Fundamental to Furtado’s book is an expansive notion of the archive that considers documentary films not only as they deal with archives (found footage, memory, official records, historical documents and narratives, as well as the suppression, deliberate or not, of records) but equally as archives in their own right, with their production of images, histories, testimonies, and even political action. They make up the “cinematic archives of the present,” composing and intervening in history and cultural memory. This framework enables Furtado to go well beyond careful textual analysis and into an insightful and illuminating critical examination of film’s innate relationship with notions of the archive, from its technological indexicality to its social and cultural import.
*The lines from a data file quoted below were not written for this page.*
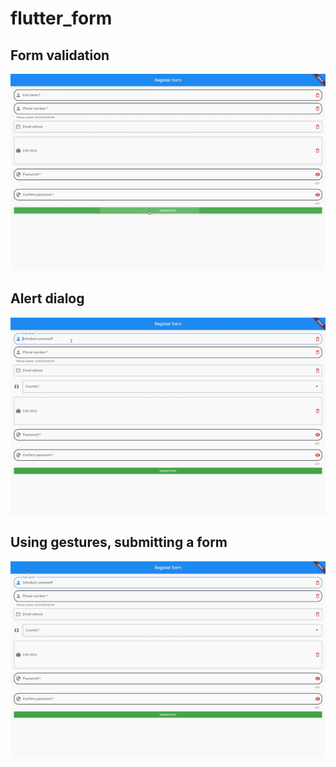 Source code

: # flutter_form

## Form validation
![til](./screen.gif)

## Alert dialog
![til](./alertdialog.gif)

## Using gestures, submitting a form
![til](./form.gif)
In the first section of the book, Furtado focuses on ethnographic modes of documentary production, discussing the parallels and contrasts between exploratory films and their reverse: indigenous videomaking and its reclaiming of an alternative ethnographic archive. Here films become the representation of and a metaphor for contact zones, presenting both possibilities and risks for indigenous populations and challenging common understandings of nationality (and of Brazil as a nation). The second part focuses on points of contact across disparate classes in the urban environment, and the negotiations between visibility and invisibility, center and margins, as taken up by documentary films. Here the ethics of documentary practice take center stage, as Furtado exposes the risks of exposure and visibility in situations in which invisibility can itself be a form of resistance. In its final section, the book offers a close look at “intimate archives” and the repurposing of home records and mementos, focusing on the intimacy of domestic labor (which both exacerbates and masks the boundaries between public and private) and journeys of self-discovery that address the painful memories of Brazil’s military dictatorship. Drawing an arc from the national to the urban to the private, Furtado covers an impressive number of films, highlighting the many different ways in which they are in dialogue with one another and articulating their own status as archival documents.
At every turn, the archive as conceived by Furtado and composed by his selection of films increases in elasticity, extending its limits at the reader’s discretion. By the end of the book, one gets the sense that everything and every film necessarily carries within it an archival impulse, and one might well be inclined to investigate the implication of that impulse, following Furtado’s lead. His corpus is thematically sound and hermetically bound by his structure of inquiry but easily could have been even wider—a fact that in no way diminishes his accomplishments in the book. In no small measure, Furtado offers a road map and vocabulary needed for potential new iterations of his work to take up new documentaries both from Brazil and from other regions beyond this corpus.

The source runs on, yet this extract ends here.